▶ **INSTRUCTIONS FOR THE TASK**
Gather from the material every line that contains the string "dword".

▶ **RECORDS FOR THE TASK**
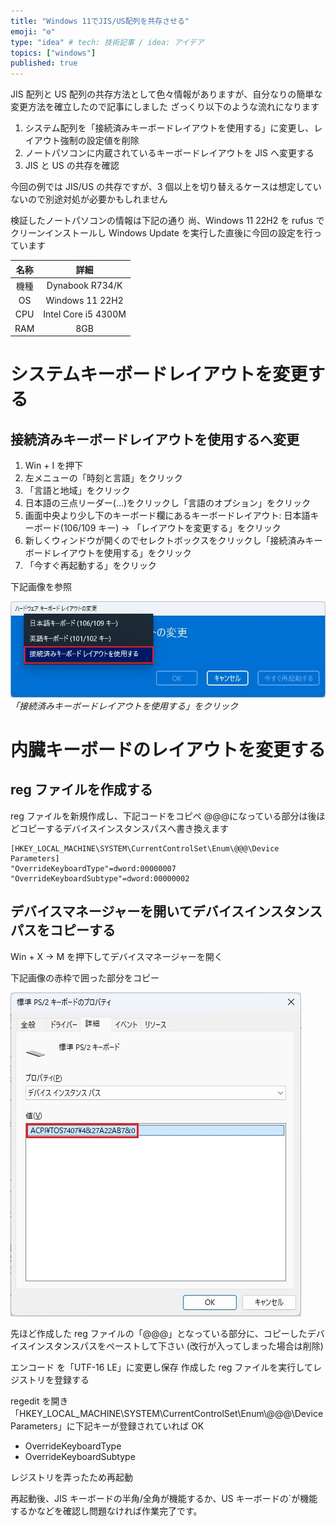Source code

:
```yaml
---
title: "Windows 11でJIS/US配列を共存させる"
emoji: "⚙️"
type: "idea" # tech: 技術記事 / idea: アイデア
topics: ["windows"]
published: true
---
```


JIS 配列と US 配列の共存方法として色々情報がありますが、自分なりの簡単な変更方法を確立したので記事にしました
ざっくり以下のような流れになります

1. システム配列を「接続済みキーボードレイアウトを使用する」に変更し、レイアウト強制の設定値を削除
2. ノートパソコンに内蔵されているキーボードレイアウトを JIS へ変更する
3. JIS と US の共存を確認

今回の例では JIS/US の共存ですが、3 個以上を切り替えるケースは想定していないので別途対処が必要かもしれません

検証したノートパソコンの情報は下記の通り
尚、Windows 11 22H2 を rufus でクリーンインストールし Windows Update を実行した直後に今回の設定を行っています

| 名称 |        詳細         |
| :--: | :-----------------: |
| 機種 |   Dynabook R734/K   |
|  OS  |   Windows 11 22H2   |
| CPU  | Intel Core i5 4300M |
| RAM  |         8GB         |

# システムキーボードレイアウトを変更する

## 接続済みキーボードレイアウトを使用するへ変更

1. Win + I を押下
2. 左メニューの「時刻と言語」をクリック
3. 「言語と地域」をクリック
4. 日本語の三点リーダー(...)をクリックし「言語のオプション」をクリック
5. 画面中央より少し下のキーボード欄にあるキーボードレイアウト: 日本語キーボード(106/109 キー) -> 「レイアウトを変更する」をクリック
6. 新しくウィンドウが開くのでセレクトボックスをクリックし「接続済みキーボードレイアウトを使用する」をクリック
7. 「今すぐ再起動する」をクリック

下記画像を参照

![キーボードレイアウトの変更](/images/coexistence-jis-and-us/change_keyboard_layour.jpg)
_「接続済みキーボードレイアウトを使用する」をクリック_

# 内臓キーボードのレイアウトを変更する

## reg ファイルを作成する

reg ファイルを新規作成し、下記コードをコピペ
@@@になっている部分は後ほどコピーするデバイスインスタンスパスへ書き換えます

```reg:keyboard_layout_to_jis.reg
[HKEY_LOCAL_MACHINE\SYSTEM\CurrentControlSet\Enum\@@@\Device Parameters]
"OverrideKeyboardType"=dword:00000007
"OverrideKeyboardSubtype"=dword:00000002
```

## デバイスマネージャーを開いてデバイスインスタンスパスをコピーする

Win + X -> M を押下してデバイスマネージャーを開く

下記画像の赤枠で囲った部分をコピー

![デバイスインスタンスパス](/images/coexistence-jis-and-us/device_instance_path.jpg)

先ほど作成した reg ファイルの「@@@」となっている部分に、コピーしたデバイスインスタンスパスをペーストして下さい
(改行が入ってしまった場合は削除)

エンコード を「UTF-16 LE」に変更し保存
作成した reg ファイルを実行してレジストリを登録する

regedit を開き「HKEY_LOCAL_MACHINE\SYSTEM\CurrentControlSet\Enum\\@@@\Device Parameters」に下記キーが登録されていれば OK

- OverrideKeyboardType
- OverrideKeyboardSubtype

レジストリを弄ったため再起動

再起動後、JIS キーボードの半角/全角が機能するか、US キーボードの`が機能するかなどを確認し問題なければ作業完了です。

▶ **SOLUTION FOR THIS PROBLEM**
"OverrideKeyboardType"=dword:00000007
"OverrideKeyboardSubtype"=dword:00000002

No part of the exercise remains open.